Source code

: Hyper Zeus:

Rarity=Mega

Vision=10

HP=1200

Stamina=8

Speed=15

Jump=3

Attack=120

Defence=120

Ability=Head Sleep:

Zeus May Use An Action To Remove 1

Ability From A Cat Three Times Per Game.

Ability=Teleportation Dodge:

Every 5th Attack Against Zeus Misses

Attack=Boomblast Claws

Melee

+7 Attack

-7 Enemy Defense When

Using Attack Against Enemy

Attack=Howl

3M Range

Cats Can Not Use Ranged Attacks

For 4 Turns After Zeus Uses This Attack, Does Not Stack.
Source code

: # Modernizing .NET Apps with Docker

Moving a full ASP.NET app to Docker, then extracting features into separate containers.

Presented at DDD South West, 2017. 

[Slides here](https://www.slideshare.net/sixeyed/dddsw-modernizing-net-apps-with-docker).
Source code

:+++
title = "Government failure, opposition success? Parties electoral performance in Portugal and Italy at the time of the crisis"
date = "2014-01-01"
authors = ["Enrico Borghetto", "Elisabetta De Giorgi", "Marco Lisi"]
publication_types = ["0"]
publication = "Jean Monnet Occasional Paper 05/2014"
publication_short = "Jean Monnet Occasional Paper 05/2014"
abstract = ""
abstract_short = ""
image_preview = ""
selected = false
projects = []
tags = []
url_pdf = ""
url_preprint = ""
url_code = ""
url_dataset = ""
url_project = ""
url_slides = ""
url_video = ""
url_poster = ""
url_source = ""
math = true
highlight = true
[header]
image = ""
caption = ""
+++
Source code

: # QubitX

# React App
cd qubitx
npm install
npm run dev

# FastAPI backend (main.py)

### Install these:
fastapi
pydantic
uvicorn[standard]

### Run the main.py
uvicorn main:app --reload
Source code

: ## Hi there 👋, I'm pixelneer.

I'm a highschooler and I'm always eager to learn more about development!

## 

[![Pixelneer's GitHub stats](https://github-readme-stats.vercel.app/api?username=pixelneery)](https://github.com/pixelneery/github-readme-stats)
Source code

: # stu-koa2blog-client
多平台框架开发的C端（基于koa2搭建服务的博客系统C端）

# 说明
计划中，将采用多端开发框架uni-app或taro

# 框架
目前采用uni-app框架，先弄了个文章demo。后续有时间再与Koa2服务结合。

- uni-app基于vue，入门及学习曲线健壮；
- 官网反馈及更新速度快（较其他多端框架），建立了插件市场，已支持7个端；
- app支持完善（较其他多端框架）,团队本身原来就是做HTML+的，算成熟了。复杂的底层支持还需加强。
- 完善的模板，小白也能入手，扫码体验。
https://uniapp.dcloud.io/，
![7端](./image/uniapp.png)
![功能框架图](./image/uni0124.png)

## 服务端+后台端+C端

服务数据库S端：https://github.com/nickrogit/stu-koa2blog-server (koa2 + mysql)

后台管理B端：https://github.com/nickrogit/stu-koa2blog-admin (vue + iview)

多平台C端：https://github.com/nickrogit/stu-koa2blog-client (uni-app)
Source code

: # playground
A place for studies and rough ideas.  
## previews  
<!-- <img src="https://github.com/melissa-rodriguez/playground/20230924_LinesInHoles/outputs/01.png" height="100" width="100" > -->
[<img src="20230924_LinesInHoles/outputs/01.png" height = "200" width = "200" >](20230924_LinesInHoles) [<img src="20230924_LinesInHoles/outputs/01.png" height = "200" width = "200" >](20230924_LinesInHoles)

### Requirement
Each entry shown above is to be duplicated exactly.

### Response to this task
Source code

: Hyper Zeus:

Rarity=Mega

Vision=10

HP=1200

Stamina=8

Speed=15

Jump=3

Attack=120

Defence=120

Ability=Head Sleep:

Zeus May Use An Action To Remove 1

Ability From A Cat Three Times Per Game.

Ability=Teleportation Dodge:

Every 5th Attack Against Zeus Misses

Attack=Boomblast Claws

Melee

+7 Attack

-7 Enemy Defense When

Using Attack Against Enemy

Attack=Howl

3M Range

Cats Can Not Use Ranged Attacks

For 4 Turns After Zeus Uses This Attack, Does Not Stack.
Source code

: # Modernizing .NET Apps with Docker

Moving a full ASP.NET app to Docker, then extracting features into separate containers.

Presented at DDD South West, 2017. 

[Slides here](https://www.slideshare.net/sixeyed/dddsw-modernizing-net-apps-with-docker).
Source code

:+++
title = "Government failure, opposition success? Parties electoral performance in Portugal and Italy at the time of the crisis"
date = "2014-01-01"
authors = ["Enrico Borghetto", "Elisabetta De Giorgi", "Marco Lisi"]
publication_types = ["0"]
publication = "Jean Monnet Occasional Paper 05/2014"
publication_short = "Jean Monnet Occasional Paper 05/2014"
abstract = ""
abstract_short = ""
image_preview = ""
selected = false
projects = []
tags = []
url_pdf = ""
url_preprint = ""
url_code = ""
url_dataset = ""
url_project = ""
url_slides = ""
url_video = ""
url_poster = ""
url_source = ""
math = true
highlight = true
[header]
image = ""
caption = ""
+++
Source code

: # QubitX

# React App
cd qubitx
npm install
npm run dev

# FastAPI backend (main.py)

### Install these:
fastapi
pydantic
uvicorn[standard]

### Run the main.py
uvicorn main:app --reload
Source code

: ## Hi there 👋, I'm pixelneer.

I'm a highschooler and I'm always eager to learn more about development!

## 

[![Pixelneer's GitHub stats](https://github-readme-stats.vercel.app/api?username=pixelneery)](https://github.com/pixelneery/github-readme-stats)
Source code

: # stu-koa2blog-client
多平台框架开发的C端（基于koa2搭建服务的博客系统C端）

# 说明
计划中，将采用多端开发框架uni-app或taro

# 框架
目前采用uni-app框架，先弄了个文章demo。后续有时间再与Koa2服务结合。

- uni-app基于vue，入门及学习曲线健壮；
- 官网反馈及更新速度快（较其他多端框架），建立了插件市场，已支持7个端；
- app支持完善（较其他多端框架）,团队本身原来就是做HTML+的，算成熟了。复杂的底层支持还需加强。
- 完善的模板，小白也能入手，扫码体验。
https://uniapp.dcloud.io/，
![7端](./image/uniapp.png)
![功能框架图](./image/uni0124.png)

## 服务端+后台端+C端

服务数据库S端：https://github.com/nickrogit/stu-koa2blog-server (koa2 + mysql)

后台管理B端：https://github.com/nickrogit/stu-koa2blog-admin (vue + iview)

多平台C端：https://github.com/nickrogit/stu-koa2blog-client (uni-app)
Source code

: # playground
A place for studies and rough ideas.  
## previews  
<!-- <img src="https://github.com/melissa-rodriguez/playground/20230924_LinesInHoles/outputs/01.png" height="100" width="100" > -->
[<img src="20230924_LinesInHoles/outputs/01.png" height = "200" width = "200" >](20230924_LinesInHoles) [<img src="20230924_LinesInHoles/outputs/01.png" height = "200" width = "200" >](20230924_LinesInHoles)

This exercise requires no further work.